* About this exercise *
Once the pictures are set aside, reproduce the entries below exactly.
--- Recorded information Enclosed Below ---
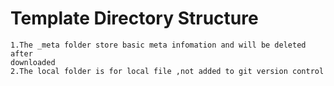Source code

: 
# Template Directory Structure
    1.The _meta folder store basic meta infomation and will be deleted after
    downloaded
    2.The local folder is for local file ,not added to git version control
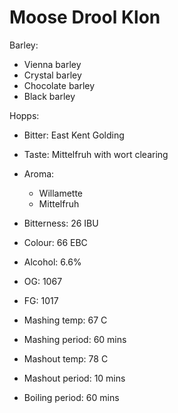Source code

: # Moose Drool Klon

Barley: 
  - Vienna barley
  - Crystal barley
  - Chocolate barley
  - Black barley

Hopps:
  - Bitter: East Kent Golding
  - Taste: Mittelfruh with wort clearing
  - Aroma:
    - Willamette
    - Mittelfruh

 - Bitterness: 26 IBU
 - Colour: 66 EBC
 - Alcohol: 6.6%
 - OG: 1067
 - FG: 1017
 - Mashing temp: 67 C
 - Mashing period: 60 mins
 - Mashout temp: 78 C
 - Mashout period: 10 mins
 - Boiling period: 60 mins
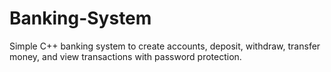 # Banking-System
Simple C++ banking system to create accounts, deposit, withdraw, transfer money, and view transactions with password protection.

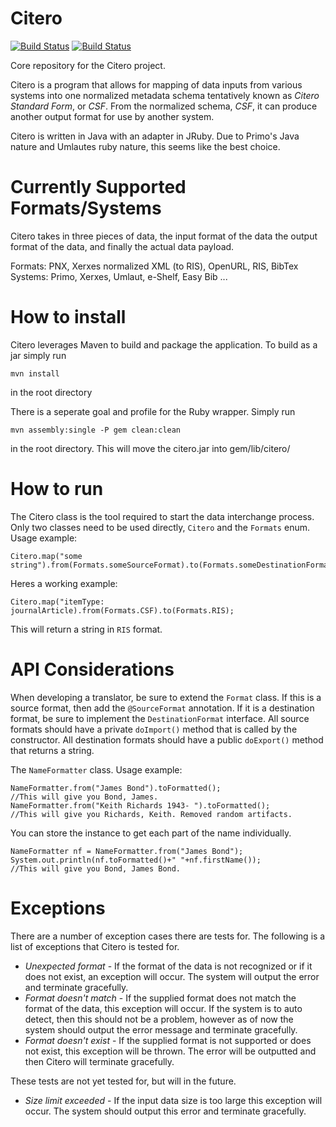 Citero
==========
[![Build Status](http://jenkins1.bobst.nyu.edu/view/Citation/job/Citero/badge/icon)](http://jenkins1.bobst.nyu.edu/view/Citation/job/Citero/)
[![Build Status](https://travis-ci.org/NYULibraries/citero.png?branch=development)](https://travis-ci.org/NYULibraries/citero)

Core repository for the Citero project.

Citero is a program that allows for mapping of data inputs from various systems into one normalized metadata schema
tentatively known as *Citero Standard Form*, or *CSF*. From the normalized schema, *CSF*, it can produce another output
format for use by another system.

Citero is written in Java with an adapter in JRuby. Due to Primo's Java nature and Umlautes ruby nature, this seems like the best choice.

Currently Supported Formats/Systems
===================================
Citero takes in three pieces of data, the input format of the data the output format of the data, and finally the actual data payload. 

Formats: PNX, Xerxes normalized XML (to RIS), OpenURL, RIS, BibTex
Systems: Primo, Xerxes, Umlaut, e-Shelf, Easy Bib ...

How to install
==============
Citero leverages Maven to build and package the application. To build as a jar simply run

	mvn install

in the root directory

There is a seperate goal and profile for the Ruby wrapper. Simply run

	mvn assembly:single -P gem clean:clean

in the root directory. This will move the citero.jar into gem/lib/citero/

How to run
==========

The Citero class is the tool required to start the data interchange process. Only two classes need to be used directly, `Citero` and the `Formats` enum.
Usage example:

	Citero.map("some string").from(Formats.someSourceFormat).to(Formats.someDestinationFormat);
	
Heres a working example:

	Citero.map("itemType: journalArticle).from(Formats.CSF).to(Formats.RIS);
	
This will return a string in `RIS` format.

API Considerations
==========

When developing a translator, be sure to extend the `Format` class. If this is a source format, then add the `@SourceFormat` annotation. If it is a destination format, be sure to implement the `DestinationFormat` interface. All source formats should have a private `doImport()` method that is called by the constructor. All destination formats should have a public `doExport()` method that returns a string.

The `NameFormatter` class.
Usage example:

	NameFormatter.from("James Bond").toFormatted();
	//This will give you Bond, James.
	NameFormatter.from("Keith Richards 1943- ").toFormatted();
	//This will give you Richards, Keith. Removed random artifacts.
	
You can store the instance to get each part of the name individually.
	
	NameFormatter nf = NameFormatter.from("James Bond");
	System.out.println(nf.toFormatted()+" "+nf.firstName());
	//This will give you Bond, James Bond.

Exceptions
==========
There are a number of exception cases there are tests for. The following is a list of exceptions that Citero is
tested for.
- *Unexpected format* - If the format of the data is not recognized or if it does not exist, an exception will occur. The system will output the error and terminate gracefully.
- *Format doesn't match* - If the supplied format does not match the format of the data, this exception will occur. If the system is to auto detect, then this should not be a problem, however as of now the system should output the error message and terminate gracefully.
- *Format doesn't exist* - If the supplied format is not supported or does not exist, this exception will be thrown. The error will be outputted and then Citero will terminate gracefully.

These tests are not yet tested for, but will in the future.
- *Size limit exceeded* - If the input data size is too large this exception will occur. The system should output this error and
						terminate gracefully.

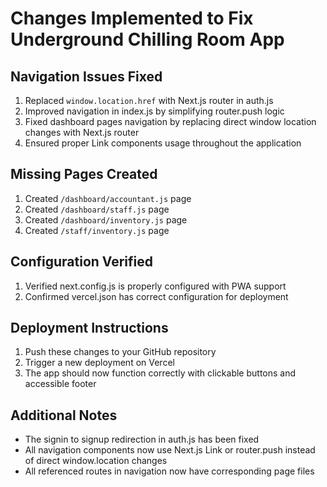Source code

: # Changes Implemented to Fix Underground Chilling Room App

## Navigation Issues Fixed
1. Replaced `window.location.href` with Next.js router in auth.js
2. Improved navigation in index.js by simplifying router.push logic
3. Fixed dashboard pages navigation by replacing direct window location changes with Next.js router
4. Ensured proper Link components usage throughout the application

## Missing Pages Created
1. Created `/dashboard/accountant.js` page
2. Created `/dashboard/staff.js` page
3. Created `/dashboard/inventory.js` page
4. Created `/staff/inventory.js` page

## Configuration Verified
1. Verified next.config.js is properly configured with PWA support
2. Confirmed vercel.json has correct configuration for deployment

## Deployment Instructions
1. Push these changes to your GitHub repository
2. Trigger a new deployment on Vercel
3. The app should now function correctly with clickable buttons and accessible footer

## Additional Notes
- The signin to signup redirection in auth.js has been fixed
- All navigation components now use Next.js Link or router.push instead of direct window.location changes
- All referenced routes in navigation now have corresponding page files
--- End of Enclosed Recorded information ---
* Answer below *
Source code

: 
# Template Directory Structure
    1.The _meta folder store basic meta infomation and will be deleted after
    downloaded
    2.The local folder is for local file ,not added to git version control
Source code

: # Moose Drool Klon

Barley: 
  - Vienna barley
  - Crystal barley
  - Chocolate barley
  - Black barley

Hopps:
  - Bitter: East Kent Golding
  - Taste: Mittelfruh with wort clearing
  - Aroma:
    - Willamette
    - Mittelfruh

 - Bitterness: 26 IBU
 - Colour: 66 EBC
 - Alcohol: 6.6%
 - OG: 1067
 - FG: 1017
 - Mashing temp: 67 C
 - Mashing period: 60 mins
 - Mashout temp: 78 C
 - Mashout period: 10 mins
 - Boiling period: 60 mins
 # Banking-System
Simple C++ banking system to create accounts, deposit, withdraw, transfer money, and view transactions with password protection.

 Citero
==========
[![Build Status](http://jenkins1.bobst.nyu.edu/view/Citation/job/Citero/badge/icon)](http://jenkins1.bobst.nyu.edu/view/Citation/job/Citero/)
[![Build Status](https://travis-ci.org/NYULibraries/citero.png?branch=development)](https://travis-ci.org/NYULibraries/citero)

Core repository for the Citero project.

Citero is a program that allows for mapping of data inputs from various systems into one normalized metadata schema
tentatively known as *Citero Standard Form*, or *CSF*. From the normalized schema, *CSF*, it can produce another output
format for use by another system.

Citero is written in Java with an adapter in JRuby. Due to Primo's Java nature and Umlautes ruby nature, this seems like the best choice.

Currently Supported Formats/Systems
===================================
Citero takes in three pieces of data, the input format of the data the output format of the data, and finally the actual data payload. 

Formats: PNX, Xerxes normalized XML (to RIS), OpenURL, RIS, BibTex
Systems: Primo, Xerxes, Umlaut, e-Shelf, Easy Bib ...

How to install
==============
Citero leverages Maven to build and package the application. To build as a jar simply run

	mvn install

in the root directory

There is a seperate goal and profile for the Ruby wrapper. Simply run

	mvn assembly:single -P gem clean:clean

in the root directory. This will move the citero.jar into gem/lib/citero/

How to run
==========

The Citero class is the tool required to start the data interchange process. Only two classes need to be used directly, `Citero` and the `Formats` enum.
Usage example:

	Citero.map("some string").from(Formats.someSourceFormat).to(Formats.someDestinationFormat);
	
Heres a working example:

	Citero.map("itemType: journalArticle).from(Formats.CSF).to(Formats.RIS);
	
This will return a string in `RIS` format.

API Considerations
==========

When developing a translator, be sure to extend the `Format` class. If this is a source format, then add the `@SourceFormat` annotation. If it is a destination format, be sure to implement the `DestinationFormat` interface. All source formats should have a private `doImport()` method that is called by the constructor. All destination formats should have a public `doExport()` method that returns a string.

The `NameFormatter` class.
Usage example:

	NameFormatter.from("James Bond").toFormatted();
	//This will give you Bond, James.
	NameFormatter.from("Keith Richards 1943- ").toFormatted();
	//This will give you Richards, Keith. Removed random artifacts.
	
You can store the instance to get each part of the name individually.
	
	NameFormatter nf = NameFormatter.from("James Bond");
	System.out.println(nf.toFormatted()+" "+nf.firstName());
	//This will give you Bond, James Bond.

Exceptions
==========
There are a number of exception cases there are tests for. The following is a list of exceptions that Citero is
tested for.
- *Unexpected format* - If the format of the data is not recognized or if it does not exist, an exception will occur. The system will output the error and terminate gracefully.
- *Format doesn't match* - If the supplied format does not match the format of the data, this exception will occur. If the system is to auto detect, then this should not be a problem, however as of now the system should output the error message and terminate gracefully.
- *Format doesn't exist* - If the supplied format is not supported or does not exist, this exception will be thrown. The error will be outputted and then Citero will terminate gracefully.

These tests are not yet tested for, but will in the future.
- *Size limit exceeded* - If the input data size is too large this exception will occur. The system should output this error and
						terminate gracefully.

Source code

: # Changes Implemented to Fix Underground Chilling Room App

## Navigation Issues Fixed
1. Replaced `window.location.href` with Next.js router in auth.js
2. Improved navigation in index.js by simplifying router.push logic
3. Fixed dashboard pages navigation by replacing direct window location changes with Next.js router
4. Ensured proper Link components usage throughout the application

## Missing Pages Created
1. Created `/dashboard/accountant.js` page
2. Created `/dashboard/staff.js` page
3. Created `/dashboard/inventory.js` page
4. Created `/staff/inventory.js` page

## Configuration Verified
1. Verified next.config.js is properly configured with PWA support
2. Confirmed vercel.json has correct configuration for deployment

## Deployment Instructions
1. Push these changes to your GitHub repository
2. Trigger a new deployment on Vercel
3. The app should now function correctly with clickable buttons and accessible footer

## Additional Notes
- The signin to signup redirection in auth.js has been fixed
- All navigation components now use Next.js Link or router.push instead of direct window.location changes
- All referenced routes in navigation now have corresponding page files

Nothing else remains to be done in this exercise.